__EXERCISE REQUIREMENTS__. From the entries below, gather each line containing the word "bool".

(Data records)
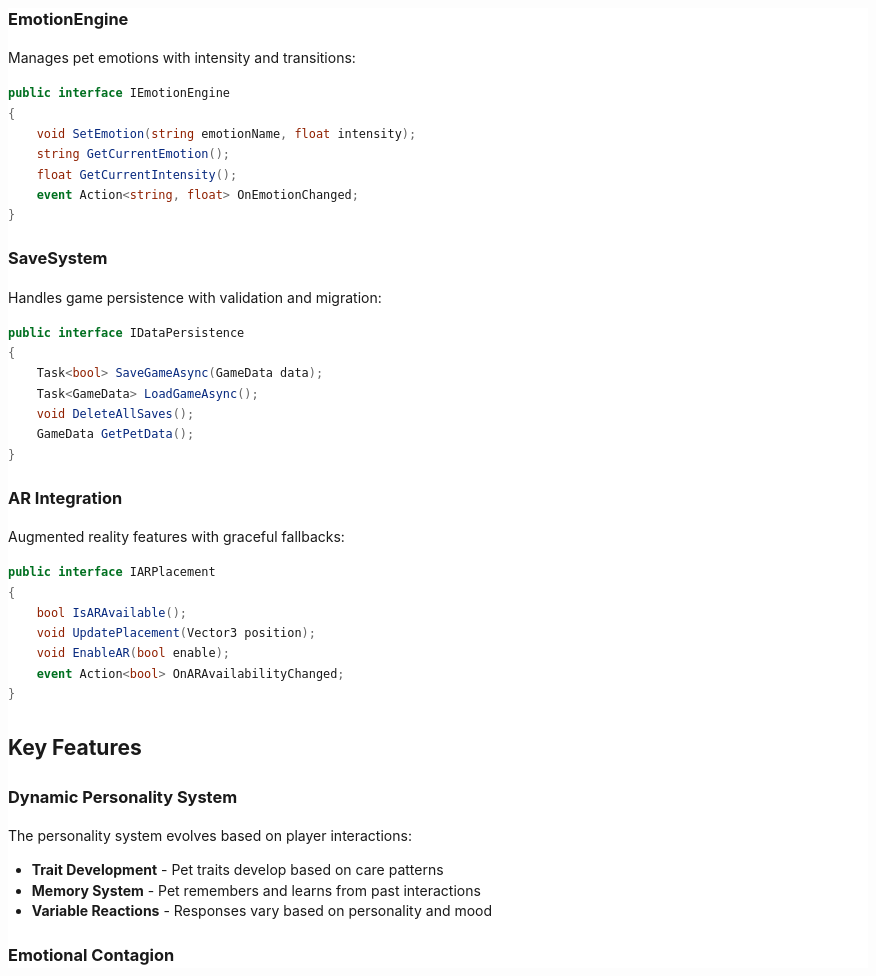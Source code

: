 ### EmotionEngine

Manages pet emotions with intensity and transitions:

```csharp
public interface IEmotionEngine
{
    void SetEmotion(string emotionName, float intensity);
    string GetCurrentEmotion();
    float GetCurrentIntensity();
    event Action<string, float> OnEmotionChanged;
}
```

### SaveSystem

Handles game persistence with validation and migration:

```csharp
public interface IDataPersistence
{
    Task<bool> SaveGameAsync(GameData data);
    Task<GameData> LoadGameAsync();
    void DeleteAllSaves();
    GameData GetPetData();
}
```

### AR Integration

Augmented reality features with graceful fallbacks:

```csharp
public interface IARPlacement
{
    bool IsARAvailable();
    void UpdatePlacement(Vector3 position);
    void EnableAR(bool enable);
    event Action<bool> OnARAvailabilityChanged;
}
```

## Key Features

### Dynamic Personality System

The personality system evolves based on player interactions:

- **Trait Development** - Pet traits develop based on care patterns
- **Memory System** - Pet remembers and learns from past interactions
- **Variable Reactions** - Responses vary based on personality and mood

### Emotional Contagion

__YOUR RESPONSE__.
    Task<bool> SaveGameAsync(GameData data);
    bool IsARAvailable();
    void EnableAR(bool enable);
    event Action<bool> OnARAvailabilityChanged;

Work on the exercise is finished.